* [About this exercise] Keep only the lines that hold the string "which", filtering out the rest of the entries below.

━━ Records provided ━━

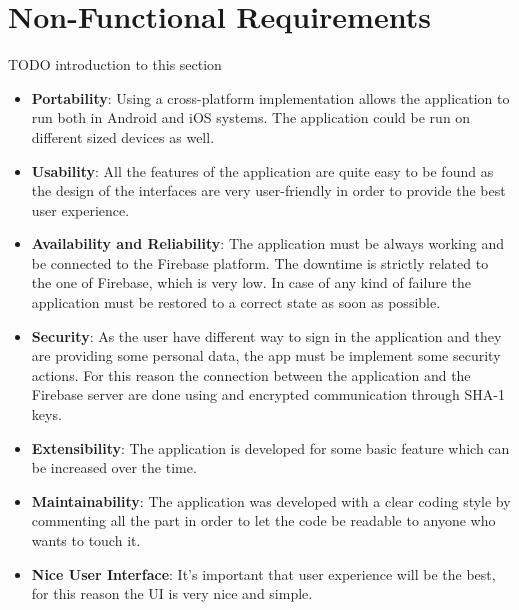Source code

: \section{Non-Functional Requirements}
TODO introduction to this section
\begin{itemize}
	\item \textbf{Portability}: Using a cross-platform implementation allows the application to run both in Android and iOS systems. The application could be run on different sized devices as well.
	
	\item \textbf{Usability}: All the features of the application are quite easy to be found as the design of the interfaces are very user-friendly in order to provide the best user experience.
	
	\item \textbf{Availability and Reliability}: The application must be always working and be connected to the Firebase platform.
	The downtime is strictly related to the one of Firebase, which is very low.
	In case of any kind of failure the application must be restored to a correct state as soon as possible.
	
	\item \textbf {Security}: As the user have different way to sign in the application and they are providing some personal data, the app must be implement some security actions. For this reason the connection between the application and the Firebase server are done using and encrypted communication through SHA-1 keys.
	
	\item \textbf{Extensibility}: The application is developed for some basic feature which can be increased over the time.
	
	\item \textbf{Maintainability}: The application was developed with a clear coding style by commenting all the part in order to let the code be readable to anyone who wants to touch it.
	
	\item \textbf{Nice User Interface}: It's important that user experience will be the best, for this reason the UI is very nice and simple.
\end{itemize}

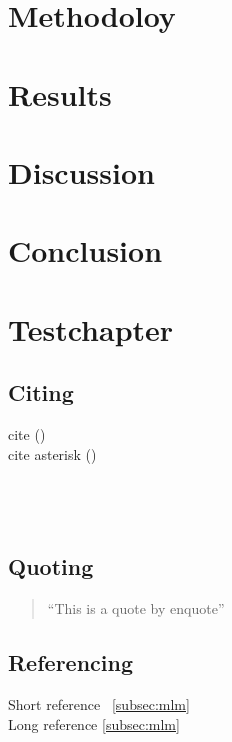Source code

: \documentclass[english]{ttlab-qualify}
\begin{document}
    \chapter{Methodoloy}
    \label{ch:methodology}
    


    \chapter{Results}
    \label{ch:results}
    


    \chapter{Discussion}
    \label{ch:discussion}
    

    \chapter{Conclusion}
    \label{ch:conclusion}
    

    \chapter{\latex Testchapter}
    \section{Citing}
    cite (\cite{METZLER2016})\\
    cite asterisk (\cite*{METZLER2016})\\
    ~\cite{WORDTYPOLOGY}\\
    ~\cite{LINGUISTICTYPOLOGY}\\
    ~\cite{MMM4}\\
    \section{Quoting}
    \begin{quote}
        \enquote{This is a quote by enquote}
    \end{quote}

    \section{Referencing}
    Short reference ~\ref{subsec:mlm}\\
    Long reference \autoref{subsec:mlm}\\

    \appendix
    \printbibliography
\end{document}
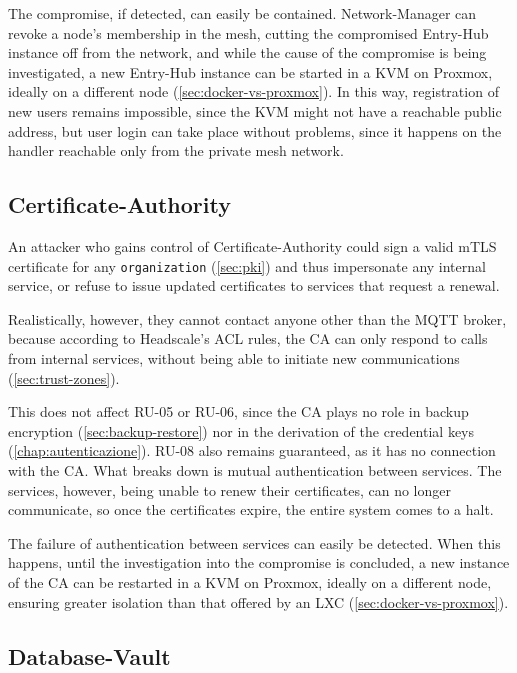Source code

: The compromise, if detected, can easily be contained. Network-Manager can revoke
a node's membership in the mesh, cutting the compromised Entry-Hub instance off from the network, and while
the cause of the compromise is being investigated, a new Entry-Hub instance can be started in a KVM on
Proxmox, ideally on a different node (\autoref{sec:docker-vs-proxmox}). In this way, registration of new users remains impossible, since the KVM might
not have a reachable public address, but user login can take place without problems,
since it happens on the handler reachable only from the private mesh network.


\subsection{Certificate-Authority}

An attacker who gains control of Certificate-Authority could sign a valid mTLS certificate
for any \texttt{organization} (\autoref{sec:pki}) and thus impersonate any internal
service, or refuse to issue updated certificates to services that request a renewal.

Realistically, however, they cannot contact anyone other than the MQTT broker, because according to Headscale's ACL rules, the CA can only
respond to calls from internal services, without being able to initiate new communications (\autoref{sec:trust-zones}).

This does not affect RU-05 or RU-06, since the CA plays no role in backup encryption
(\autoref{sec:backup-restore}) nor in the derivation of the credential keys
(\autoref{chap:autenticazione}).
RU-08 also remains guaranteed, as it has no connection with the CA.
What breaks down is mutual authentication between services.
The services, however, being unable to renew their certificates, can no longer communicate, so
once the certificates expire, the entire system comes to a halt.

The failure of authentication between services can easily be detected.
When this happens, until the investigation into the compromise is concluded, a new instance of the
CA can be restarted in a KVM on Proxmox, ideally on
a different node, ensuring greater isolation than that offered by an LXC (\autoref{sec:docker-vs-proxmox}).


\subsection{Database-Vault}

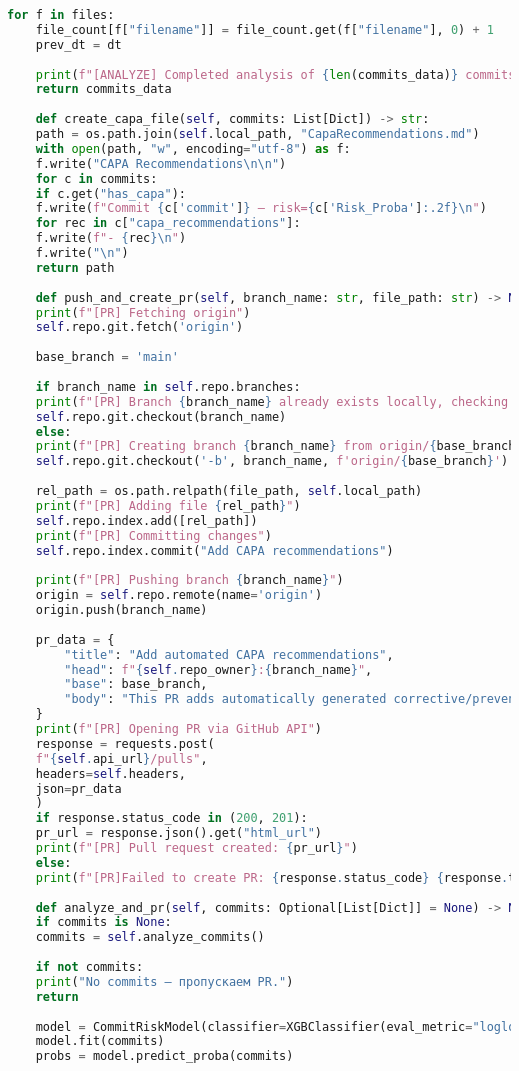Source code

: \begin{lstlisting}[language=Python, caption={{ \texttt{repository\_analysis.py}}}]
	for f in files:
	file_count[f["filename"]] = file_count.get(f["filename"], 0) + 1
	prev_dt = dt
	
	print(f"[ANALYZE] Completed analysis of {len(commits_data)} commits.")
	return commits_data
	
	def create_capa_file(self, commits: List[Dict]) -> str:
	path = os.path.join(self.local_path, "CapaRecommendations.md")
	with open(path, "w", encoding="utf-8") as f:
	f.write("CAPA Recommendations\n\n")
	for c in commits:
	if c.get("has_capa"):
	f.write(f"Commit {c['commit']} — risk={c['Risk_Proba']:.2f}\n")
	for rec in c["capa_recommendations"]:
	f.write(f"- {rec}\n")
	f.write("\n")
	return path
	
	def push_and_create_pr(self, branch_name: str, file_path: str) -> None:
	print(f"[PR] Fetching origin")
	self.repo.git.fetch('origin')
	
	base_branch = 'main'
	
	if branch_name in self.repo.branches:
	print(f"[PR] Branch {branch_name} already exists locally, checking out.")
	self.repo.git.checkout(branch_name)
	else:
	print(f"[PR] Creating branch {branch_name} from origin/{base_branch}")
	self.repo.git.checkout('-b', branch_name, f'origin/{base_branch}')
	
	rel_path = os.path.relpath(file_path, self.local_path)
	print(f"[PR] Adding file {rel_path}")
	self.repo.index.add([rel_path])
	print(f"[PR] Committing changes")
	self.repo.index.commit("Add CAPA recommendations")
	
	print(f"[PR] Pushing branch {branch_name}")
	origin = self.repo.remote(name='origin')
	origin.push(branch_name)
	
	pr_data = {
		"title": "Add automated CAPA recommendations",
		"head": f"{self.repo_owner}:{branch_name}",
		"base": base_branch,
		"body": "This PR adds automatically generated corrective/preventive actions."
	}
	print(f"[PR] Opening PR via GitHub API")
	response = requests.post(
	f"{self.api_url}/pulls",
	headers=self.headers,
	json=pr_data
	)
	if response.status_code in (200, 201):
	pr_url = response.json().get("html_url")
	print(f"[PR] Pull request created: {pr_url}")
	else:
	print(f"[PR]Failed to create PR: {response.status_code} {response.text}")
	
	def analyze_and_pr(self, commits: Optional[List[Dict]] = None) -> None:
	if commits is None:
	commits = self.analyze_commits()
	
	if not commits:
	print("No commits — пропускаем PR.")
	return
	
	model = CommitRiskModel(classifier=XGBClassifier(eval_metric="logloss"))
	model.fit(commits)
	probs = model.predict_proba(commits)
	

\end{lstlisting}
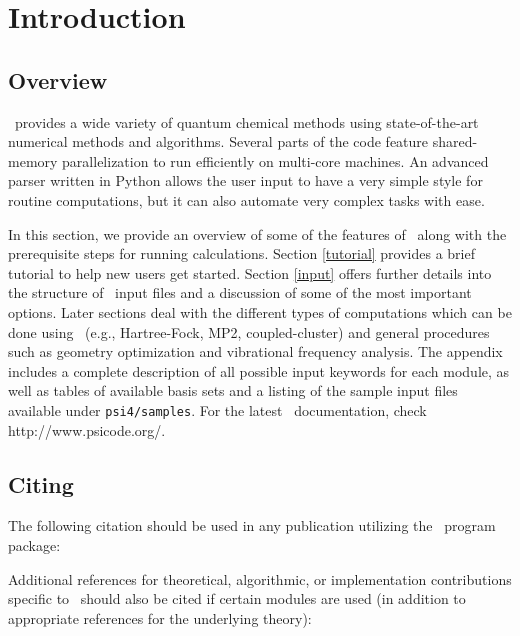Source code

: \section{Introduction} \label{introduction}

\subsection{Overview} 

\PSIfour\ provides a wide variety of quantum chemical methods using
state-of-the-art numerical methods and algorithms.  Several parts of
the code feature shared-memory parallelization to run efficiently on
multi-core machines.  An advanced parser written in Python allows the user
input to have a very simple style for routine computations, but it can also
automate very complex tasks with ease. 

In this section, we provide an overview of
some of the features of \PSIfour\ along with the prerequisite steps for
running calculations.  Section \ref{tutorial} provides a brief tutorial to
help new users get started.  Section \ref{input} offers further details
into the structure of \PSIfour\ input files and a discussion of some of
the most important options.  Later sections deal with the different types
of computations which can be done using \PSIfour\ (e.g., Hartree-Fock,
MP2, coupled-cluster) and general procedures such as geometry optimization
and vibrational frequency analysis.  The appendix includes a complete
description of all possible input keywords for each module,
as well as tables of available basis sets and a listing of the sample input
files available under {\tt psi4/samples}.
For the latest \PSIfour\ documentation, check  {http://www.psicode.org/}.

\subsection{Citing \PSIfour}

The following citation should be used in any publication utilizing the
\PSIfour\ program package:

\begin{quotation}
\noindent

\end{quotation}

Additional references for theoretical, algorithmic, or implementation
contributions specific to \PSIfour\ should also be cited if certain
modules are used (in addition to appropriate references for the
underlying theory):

━━━
━━ Records provided ━━

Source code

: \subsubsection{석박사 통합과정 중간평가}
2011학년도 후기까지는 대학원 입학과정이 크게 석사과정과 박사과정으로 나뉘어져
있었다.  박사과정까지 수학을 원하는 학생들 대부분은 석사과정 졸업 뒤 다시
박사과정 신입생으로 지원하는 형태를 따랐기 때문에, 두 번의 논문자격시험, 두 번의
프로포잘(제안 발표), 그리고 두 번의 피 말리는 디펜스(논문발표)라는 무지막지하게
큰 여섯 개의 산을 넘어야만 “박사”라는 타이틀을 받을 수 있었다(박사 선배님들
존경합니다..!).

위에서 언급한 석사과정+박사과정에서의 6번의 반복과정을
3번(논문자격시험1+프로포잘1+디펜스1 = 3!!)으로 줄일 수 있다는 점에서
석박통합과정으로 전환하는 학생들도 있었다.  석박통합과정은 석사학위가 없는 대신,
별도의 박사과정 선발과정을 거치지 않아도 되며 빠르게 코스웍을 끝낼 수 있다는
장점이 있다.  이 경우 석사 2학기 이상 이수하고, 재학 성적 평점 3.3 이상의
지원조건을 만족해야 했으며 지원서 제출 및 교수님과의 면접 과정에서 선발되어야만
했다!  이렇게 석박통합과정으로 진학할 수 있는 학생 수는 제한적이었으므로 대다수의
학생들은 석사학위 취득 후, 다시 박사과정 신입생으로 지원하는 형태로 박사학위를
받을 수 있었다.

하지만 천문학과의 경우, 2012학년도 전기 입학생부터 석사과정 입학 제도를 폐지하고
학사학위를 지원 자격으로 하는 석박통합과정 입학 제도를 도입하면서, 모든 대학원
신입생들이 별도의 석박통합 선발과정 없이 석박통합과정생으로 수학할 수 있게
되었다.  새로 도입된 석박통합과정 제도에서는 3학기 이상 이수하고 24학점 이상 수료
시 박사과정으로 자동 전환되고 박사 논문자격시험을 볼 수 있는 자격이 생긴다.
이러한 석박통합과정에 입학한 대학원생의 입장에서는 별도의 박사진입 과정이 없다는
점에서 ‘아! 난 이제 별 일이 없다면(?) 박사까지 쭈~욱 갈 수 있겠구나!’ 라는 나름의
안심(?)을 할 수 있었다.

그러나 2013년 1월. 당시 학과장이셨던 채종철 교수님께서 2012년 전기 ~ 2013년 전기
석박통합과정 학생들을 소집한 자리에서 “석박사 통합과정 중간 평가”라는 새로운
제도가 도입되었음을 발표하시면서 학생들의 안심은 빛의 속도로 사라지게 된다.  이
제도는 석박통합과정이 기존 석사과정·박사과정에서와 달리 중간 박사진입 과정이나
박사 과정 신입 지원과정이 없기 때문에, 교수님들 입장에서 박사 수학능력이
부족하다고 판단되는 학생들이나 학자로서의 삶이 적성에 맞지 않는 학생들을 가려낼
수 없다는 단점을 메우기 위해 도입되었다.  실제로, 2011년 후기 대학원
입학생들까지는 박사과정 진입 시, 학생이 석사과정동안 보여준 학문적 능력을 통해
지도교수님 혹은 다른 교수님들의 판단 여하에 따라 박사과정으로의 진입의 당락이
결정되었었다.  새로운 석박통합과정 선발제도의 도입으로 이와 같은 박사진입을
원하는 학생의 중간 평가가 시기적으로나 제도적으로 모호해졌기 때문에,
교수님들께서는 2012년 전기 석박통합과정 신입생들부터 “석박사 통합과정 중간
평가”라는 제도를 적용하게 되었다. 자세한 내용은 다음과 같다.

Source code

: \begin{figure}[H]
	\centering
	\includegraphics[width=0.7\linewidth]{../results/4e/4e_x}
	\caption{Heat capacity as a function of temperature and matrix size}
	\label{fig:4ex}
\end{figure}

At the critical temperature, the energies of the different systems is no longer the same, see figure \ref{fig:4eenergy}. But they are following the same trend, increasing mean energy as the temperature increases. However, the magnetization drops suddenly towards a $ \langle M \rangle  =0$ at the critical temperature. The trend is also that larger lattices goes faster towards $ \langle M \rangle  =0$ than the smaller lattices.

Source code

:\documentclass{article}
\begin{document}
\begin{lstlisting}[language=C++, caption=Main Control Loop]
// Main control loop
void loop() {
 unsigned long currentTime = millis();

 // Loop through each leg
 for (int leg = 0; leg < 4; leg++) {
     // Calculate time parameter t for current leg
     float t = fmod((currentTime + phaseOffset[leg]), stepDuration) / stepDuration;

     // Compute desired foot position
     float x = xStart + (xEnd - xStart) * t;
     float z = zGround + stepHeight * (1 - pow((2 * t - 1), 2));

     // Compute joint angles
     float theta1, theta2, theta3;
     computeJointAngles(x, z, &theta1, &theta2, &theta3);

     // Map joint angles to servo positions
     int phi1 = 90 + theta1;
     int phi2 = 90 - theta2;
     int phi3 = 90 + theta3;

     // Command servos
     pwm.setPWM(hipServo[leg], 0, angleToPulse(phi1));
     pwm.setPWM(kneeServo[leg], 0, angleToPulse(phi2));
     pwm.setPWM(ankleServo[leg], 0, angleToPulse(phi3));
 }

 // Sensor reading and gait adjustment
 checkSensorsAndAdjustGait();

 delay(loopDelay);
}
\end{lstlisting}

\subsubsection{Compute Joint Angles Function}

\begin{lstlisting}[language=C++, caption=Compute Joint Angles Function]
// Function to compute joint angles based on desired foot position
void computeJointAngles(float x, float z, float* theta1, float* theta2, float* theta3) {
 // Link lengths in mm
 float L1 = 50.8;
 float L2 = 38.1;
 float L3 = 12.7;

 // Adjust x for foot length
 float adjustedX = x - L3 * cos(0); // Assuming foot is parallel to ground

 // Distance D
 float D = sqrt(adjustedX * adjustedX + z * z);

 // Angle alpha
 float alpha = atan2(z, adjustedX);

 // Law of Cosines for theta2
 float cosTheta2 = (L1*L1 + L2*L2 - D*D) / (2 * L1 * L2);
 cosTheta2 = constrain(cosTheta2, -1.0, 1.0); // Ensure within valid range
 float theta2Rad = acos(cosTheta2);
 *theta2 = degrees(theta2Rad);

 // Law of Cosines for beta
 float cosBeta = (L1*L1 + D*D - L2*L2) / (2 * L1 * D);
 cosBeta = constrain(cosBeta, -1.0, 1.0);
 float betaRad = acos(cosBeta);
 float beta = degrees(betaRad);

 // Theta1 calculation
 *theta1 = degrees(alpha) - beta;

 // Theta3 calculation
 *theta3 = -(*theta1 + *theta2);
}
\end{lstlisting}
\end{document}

━━━
━━ Records provided ━━

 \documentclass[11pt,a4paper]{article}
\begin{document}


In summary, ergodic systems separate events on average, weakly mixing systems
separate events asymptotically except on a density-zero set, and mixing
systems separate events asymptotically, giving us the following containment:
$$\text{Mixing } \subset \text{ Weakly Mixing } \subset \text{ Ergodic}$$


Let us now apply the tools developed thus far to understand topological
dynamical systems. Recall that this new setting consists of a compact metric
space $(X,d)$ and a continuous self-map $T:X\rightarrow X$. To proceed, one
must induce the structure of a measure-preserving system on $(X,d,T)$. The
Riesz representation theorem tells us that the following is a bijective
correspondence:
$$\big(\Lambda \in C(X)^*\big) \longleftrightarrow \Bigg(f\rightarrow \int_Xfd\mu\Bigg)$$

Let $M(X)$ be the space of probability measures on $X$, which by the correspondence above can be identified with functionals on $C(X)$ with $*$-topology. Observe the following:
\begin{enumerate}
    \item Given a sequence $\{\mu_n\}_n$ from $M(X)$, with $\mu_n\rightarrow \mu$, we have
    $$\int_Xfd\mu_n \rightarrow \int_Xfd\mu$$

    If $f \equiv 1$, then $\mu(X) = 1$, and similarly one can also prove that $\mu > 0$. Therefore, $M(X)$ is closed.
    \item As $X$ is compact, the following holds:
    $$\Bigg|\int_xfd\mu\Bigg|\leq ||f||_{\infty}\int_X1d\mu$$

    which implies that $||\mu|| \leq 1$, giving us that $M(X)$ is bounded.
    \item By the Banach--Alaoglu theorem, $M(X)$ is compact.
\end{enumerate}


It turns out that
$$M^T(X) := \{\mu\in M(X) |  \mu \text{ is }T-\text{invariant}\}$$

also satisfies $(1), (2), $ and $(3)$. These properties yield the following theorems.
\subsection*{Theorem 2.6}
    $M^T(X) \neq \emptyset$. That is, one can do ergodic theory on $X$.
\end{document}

━━━

* [Answer section]
	The downtime is strictly related to the one of Firebase, which is very low.
	\item \textbf{Extensibility}: The application is developed for some basic feature which can be increased over the time.
of computations which can be done using \PSIfour\ (e.g., Hartree-Fock,
Let $M(X)$ be the space of probability measures on $X$, which by the correspondence above can be identified with functionals on $C(X)$ with $*$-topology. Observe the following:
    which implies that $||\mu|| \leq 1$, giving us that $M(X)$ is bounded.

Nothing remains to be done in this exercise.